Shifting the paradigm for managing the urinary microbiome will be slow and difficult. Emphasizing the current paradigm’s shortcomings may reduce antibiotic overuse in the short run, and in the long run help in development of a successor.

This discussion concerns medically stable, nonpregnant adults with normal urinary tract structure and function. The role of antibiotics in patients with abnormalities of anatomy or physiology, such as spinal cord injury, urinary obstruction, or catheters, will require careful investigation. New insight into pyelonephritis and bacteremic bacteriuria is likely to develop.

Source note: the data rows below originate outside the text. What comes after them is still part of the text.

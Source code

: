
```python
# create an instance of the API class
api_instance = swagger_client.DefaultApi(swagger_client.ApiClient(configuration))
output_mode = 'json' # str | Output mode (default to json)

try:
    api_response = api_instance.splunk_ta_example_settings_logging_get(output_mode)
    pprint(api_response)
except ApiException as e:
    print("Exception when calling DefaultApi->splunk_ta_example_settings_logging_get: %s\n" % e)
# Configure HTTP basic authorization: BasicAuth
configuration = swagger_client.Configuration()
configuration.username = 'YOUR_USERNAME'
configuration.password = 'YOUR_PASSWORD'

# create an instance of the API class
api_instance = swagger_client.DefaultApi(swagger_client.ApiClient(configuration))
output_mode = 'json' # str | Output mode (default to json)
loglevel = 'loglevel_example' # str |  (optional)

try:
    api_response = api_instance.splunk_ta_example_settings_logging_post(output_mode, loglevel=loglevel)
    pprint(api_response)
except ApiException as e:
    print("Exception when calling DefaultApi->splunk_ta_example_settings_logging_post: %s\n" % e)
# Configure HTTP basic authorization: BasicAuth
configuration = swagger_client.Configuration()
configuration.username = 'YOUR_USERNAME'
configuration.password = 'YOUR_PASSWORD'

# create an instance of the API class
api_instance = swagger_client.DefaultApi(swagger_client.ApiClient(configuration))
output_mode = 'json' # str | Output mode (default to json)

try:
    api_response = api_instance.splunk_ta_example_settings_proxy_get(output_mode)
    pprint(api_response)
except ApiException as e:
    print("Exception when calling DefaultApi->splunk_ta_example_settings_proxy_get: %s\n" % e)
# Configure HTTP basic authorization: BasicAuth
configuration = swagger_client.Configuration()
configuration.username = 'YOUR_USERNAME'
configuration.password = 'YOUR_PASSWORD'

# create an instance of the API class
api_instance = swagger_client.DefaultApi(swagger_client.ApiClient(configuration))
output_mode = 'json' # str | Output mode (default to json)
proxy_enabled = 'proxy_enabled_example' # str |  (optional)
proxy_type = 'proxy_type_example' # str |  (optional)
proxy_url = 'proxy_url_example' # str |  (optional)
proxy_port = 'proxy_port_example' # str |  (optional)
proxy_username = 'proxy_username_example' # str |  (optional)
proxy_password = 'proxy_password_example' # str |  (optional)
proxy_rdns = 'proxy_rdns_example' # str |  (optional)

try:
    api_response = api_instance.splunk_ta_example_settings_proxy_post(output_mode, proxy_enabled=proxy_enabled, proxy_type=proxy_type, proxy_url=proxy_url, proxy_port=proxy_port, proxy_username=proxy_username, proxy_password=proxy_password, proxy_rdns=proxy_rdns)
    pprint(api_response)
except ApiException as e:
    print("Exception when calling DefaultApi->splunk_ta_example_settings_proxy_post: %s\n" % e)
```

Diagnosis and Management of “UTI”

The ambiguous definition of “UTI” seems to promote antibiotic overuse. In one common usage, “urinary tract infection is defined as microbial infiltration of the normally sterile urinary tract.”3 With this definition, asymptomatic bacteriuria is a “UTI” and is often treated, even in patient groups where strong evidence shows lack of benefit.4 A second common definition, “significant bacteriuria in a patient with symptoms or signs attributable to the urinary tract and no alternate source”1 seems more restrictive but does not define what symptoms or signs may be attributed to the urinary tract. This ambiguity creates opportunities for overtreatment. “UTI” may be suspected in patients without urinary tract symptoms who develop any of a wide variety of nonspecific findings, such as change in cognitive or physical function, or change in the appearance or odor of urine. The diagnosis is confirmed (using the first definition) if bacteriuria is present. To satisfy the second definition a clinician need only attribute the nonspecific findings to the urinary tract. Antibiotic treatment of “UTI” often follows, even though no data have shown that these changes respond to treatment.

Canonically, “all symptomatic UTI should be treated,”5 but actual benefit is limited. Hooton6 emphasizes that in acute uncomplicated cystitis, “the primary goal of treatment is to ameliorate symptoms.” Foxman7 summarizes that symptoms are usually self-limited, of brief duration, and only slightly shortened by antibiotic treatment; that cystitis rarely progresses to pyelonephritis; and that randomized trials show no reduction in the risk of progression to pyelonephritis with antibiotic treatment. The generally benign (other than symptoms) nature of “symptomatic UTI” is suggested by the billions of persons around the world and over the eons who have suffered “UTI” without access to antibiotics and have recovered fully.

Paradigm Shift?

With its various meanings, convenient diagnosis, long tradition, suggestive link to treatment, and uncritical acceptance by clinicians, patients, families, and insurers, “UTI” remains heavily embedded in practice; “one of the most common bacterial infections worldwide.”3 The paradigm provides tidy management for a patient with “UTI” who expects antibiotics. Further, the current paradigm does account for several findings. Standard bacteriuria is associated with pyuria, fever, and dysuria, for example; and these often improve with treatment, as do a wide variety of findings seemingly unconnected with the urinary tract. Antibiotic treatment improves outcomes for asymptomatic pregnant women who have standard bacteriuria. Pyelonephritis and bacteremic bacteriuria probably arise in the urinary tract and do require antibiotic treatment.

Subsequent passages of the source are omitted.